Le procès d'une chaîne de télévision libanaise s'est ouvert jeudi devant
le Tribunal spécial pour le Liban, qui lui reproche la diffusion
d'informations sur des témoins protégés dans l'enquête sur l'assassinat
de l'ex-Premier ministre Rafic Hariri.
Premier tribunal international ad hoc créé pour juger une attaque
"terroriste", le TSL a été constitué par l'ONU, à la demande du Liban,
après l'attentat ayant coûté la vie à Rafic Hariri et à 22 autres
personnes en février 2005 à Beyrouth.
"Ce comportement continue de mettre en danger la vie de ces personnes
ainsi que de leurs familles", a déclaré le procureur Kenneth Scott lors
d'une audience publique à La Haye, où siège le TSL : "la liberté
d'expression implique des responsabilités".

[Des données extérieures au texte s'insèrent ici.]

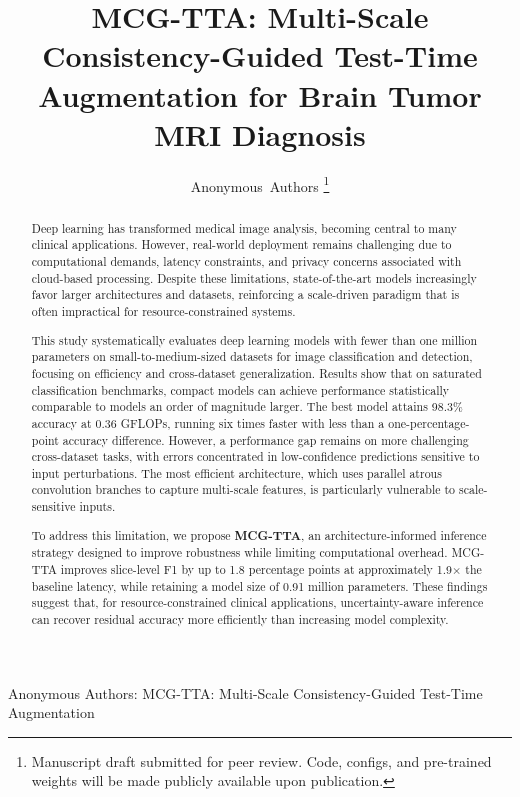 ﻿\documentclass[journal]{IEEEtran}
\begin{document}
\title{MCG-TTA: Multi-Scale Consistency-Guided Test-Time Augmentation for Brain Tumor MRI Diagnosis}

\author{Anonymous~Authors%
\thanks{Manuscript draft submitted for peer review. Code, configs, and pre-trained weights will be made publicly available upon publication.}}

%
{Anonymous Authors: MCG-TTA: Multi-Scale Consistency-Guided Test-Time Augmentation}

\maketitle
\begin{abstract}
Deep learning has transformed medical image analysis, becoming central to many clinical applications. However, real-world deployment remains challenging due to computational demands, latency constraints, and privacy concerns associated with cloud-based processing. Despite these limitations, state-of-the-art models increasingly favor larger architectures and datasets, reinforcing a scale-driven paradigm that is often impractical for resource-constrained systems.

This study systematically evaluates deep learning models with fewer than one million parameters on small-to-medium-sized datasets for image classification and detection, focusing on efficiency and cross-dataset generalization. Results show that on saturated classification benchmarks, compact models can achieve performance statistically comparable to models an order of magnitude larger. The best model attains 98.3\% accuracy at 0.36 GFLOPs, running six times faster with less than a one-percentage-point accuracy difference. However, a performance gap remains on more challenging cross-dataset tasks, with errors concentrated in low-confidence predictions sensitive to input perturbations. The most efficient architecture, which uses parallel atrous convolution branches to capture multi-scale features, is particularly vulnerable to scale-sensitive inputs.

To address this limitation, we propose \textbf{MCG-TTA}, an architecture-informed inference strategy designed to improve robustness while limiting computational overhead. MCG-TTA improves slice-level F1 by up to 1.8 percentage points at approximately 1.9$\times$ the baseline latency, while retaining a model size of 0.91 million parameters. These findings suggest that, for resource-constrained clinical applications, uncertainty-aware inference can recover residual accuracy more efficiently than increasing model complexity.
\end{abstract}
\end{document}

Al-Jadid-TV et sa rédactrice en chef adjointe Karma Khayat sont accusés
d'outrage et d'entrave à la justice pour avoir publié des informations
sur onze témoins présumés dans une série de programmes diffusés entre le
6 et le 10 août 2012.
Les visages étaient certes cachés et les noms complets n'étaient pas mentionnés, mais "personne n'est dupe", a tancé M. Scott.
Il soutient que les voix des personnes filmées n'ont pas été modifiées
alors que des informations telles que leurs initiales, profession, lieu
de travail ou même des plaques d'immatriculation étaient soit mentionnés
soit visibles à l'écran.
Le TSL n'a jamais confirmé ni démenti que les personnes présentées par Al-Jadid-TV étaient effectivement des témoins.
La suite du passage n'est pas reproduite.